Committee head Issa Qaraqe expressed his support in the statement for the sit-in strikes staged across the occupied West Bank in support of hunger-striking prisoners and in protest of Israel’s arbitrary detention of Palestinians.

The sit-ins took place in the Duheisha refugee camp, Manger Square in Bethlehem, and in Ramallah, where hundreds of participants attended, including the detainees’ families and several Islamic association representatives.

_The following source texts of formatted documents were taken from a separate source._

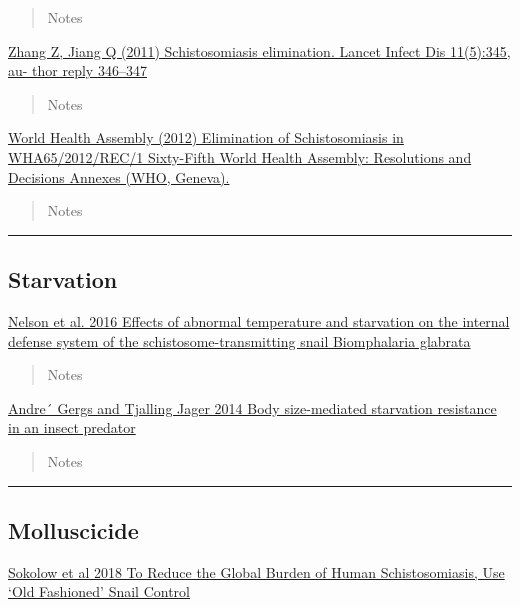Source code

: \documentclass[10,portrait]{article}
\begin{document}
\begin{quote}
Notes
\end{quote}

\href{}{Zhang Z, Jiang Q (2011) Schistosomiasis elimination. Lancet
Infect Dis 11(5):345, au- thor reply 346--347}

\begin{quote}
Notes
\end{quote}

\href{}{World Health Assembly (2012) Elimination of Schistosomiasis in
WHA65/2012/REC/1 Sixty-Fifth World Health Assembly: Resolutions and
Decisions Annexes (WHO, Geneva).}

\begin{quote}
Notes
\end{quote}

\newpage  

\begin{center}\rule{0.5\linewidth}{\linethickness}\end{center}

\subsection{Starvation}\label{starvation}

\href{https://www.ncbi.nlm.nih.gov/pmc/articles/PMC4945359/}{Nelson et
al. 2016 Effects of abnormal temperature and starvation on the internal
defense system of the schistosome-transmitting snail Biomphalaria
glabrata}

\begin{quote}
Notes
\end{quote}

\href{https://besjournals.onlinelibrary.wiley.com/doi/pdf/10.1111/1365-2656.12195}{Andre´
Gergs and Tjalling Jager 2014 Body size-mediated starvation resistance
in an insect predator}

\begin{quote}
Notes
\end{quote}

\newpage  

\begin{center}\rule{0.5\linewidth}{\linethickness}\end{center}

\subsection{Molluscicide}\label{molluscicide}

\href{}{Sokolow et al 2018 To Reduce the Global Burden of Human
Schistosomiasis, Use `Old Fashioned' Snail Control}
\end{document}
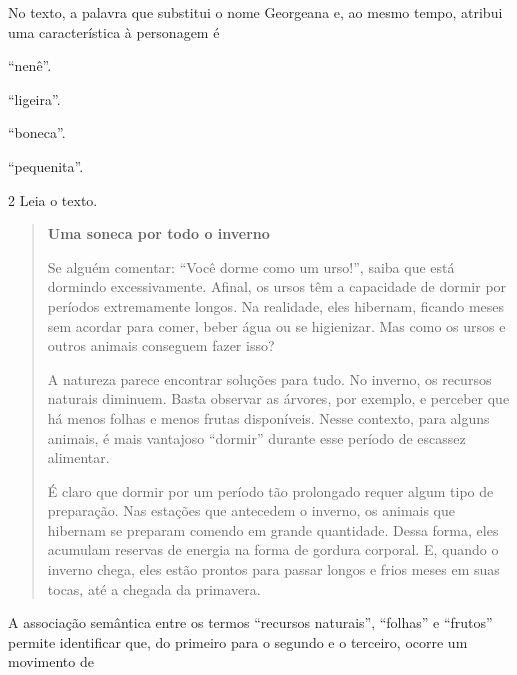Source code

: 
No texto, a palavra que substitui o nome Georgeana e, ao mesmo tempo,
atribui uma característica à personagem é

\begin{escolha}
\item ``nenê''.

\item ``ligeira''.

\item ``boneca''.

\item ``pequenita''.
\end{escolha}

\num{2} Leia o texto.

\begin{quote}
\centering\textbf{Uma soneca por todo o inverno}


Se alguém comentar: ``Você dorme como um urso!'', saiba que está
dormindo excessivamente. Afinal, os ursos têm a capacidade de dormir por
períodos extremamente longos. Na realidade, eles hibernam, ficando meses
sem acordar para comer, beber água ou se higienizar. Mas como os ursos e
outros animais conseguem fazer isso?

A natureza parece encontrar soluções para tudo. No inverno, os recursos
naturais diminuem. Basta observar as árvores, por exemplo, e perceber
que há menos folhas e menos frutas disponíveis. Nesse contexto, para
alguns animais, é mais vantajoso ``dormir'' durante esse período de
escassez alimentar.

É claro que dormir por um período tão prolongado requer algum tipo de
preparação. Nas estações que antecedem o inverno, os animais que
hibernam se preparam comendo em grande quantidade. Dessa forma, eles
acumulam reservas de energia na forma de gordura corporal. E, quando o
inverno chega, eles estão prontos para passar longos e frios meses em
suas tocas, até a chegada da primavera.
\end{quote}


A associação semântica entre os termos ``recursos naturais'', ``folhas''
e ``frutos'' permite identificar que, do primeiro para o segundo e o
terceiro, ocorre um movimento de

Qaraqe urged an international intervention in Israel’s policies against Palestinians in order to save the lives of the hunger strikers, adding that the international community should take responsibility for Israel’s discriminatory detention policies against Palestinians.

Israel considers the majority of Palestinian political parties to be “terrorist organizations." As a result, most Palestinians who participate in the political arena in the occupied Palestinian territory risk being imprisoned by Israeli authorities.

According to Palestinians, Israel uses the policy of administrative detention to detain family members of Palestinian political leaders, in an extension of several policies that rights groups have deemed “collective punishment” aimed at disrupting family life for Palestinians in the West Bank and East Jerusalem.

According to prisoners’ rights group Addameer, 7,000 Palestinians were being held by Israel as of May, 715 of whom were held in administrative detention.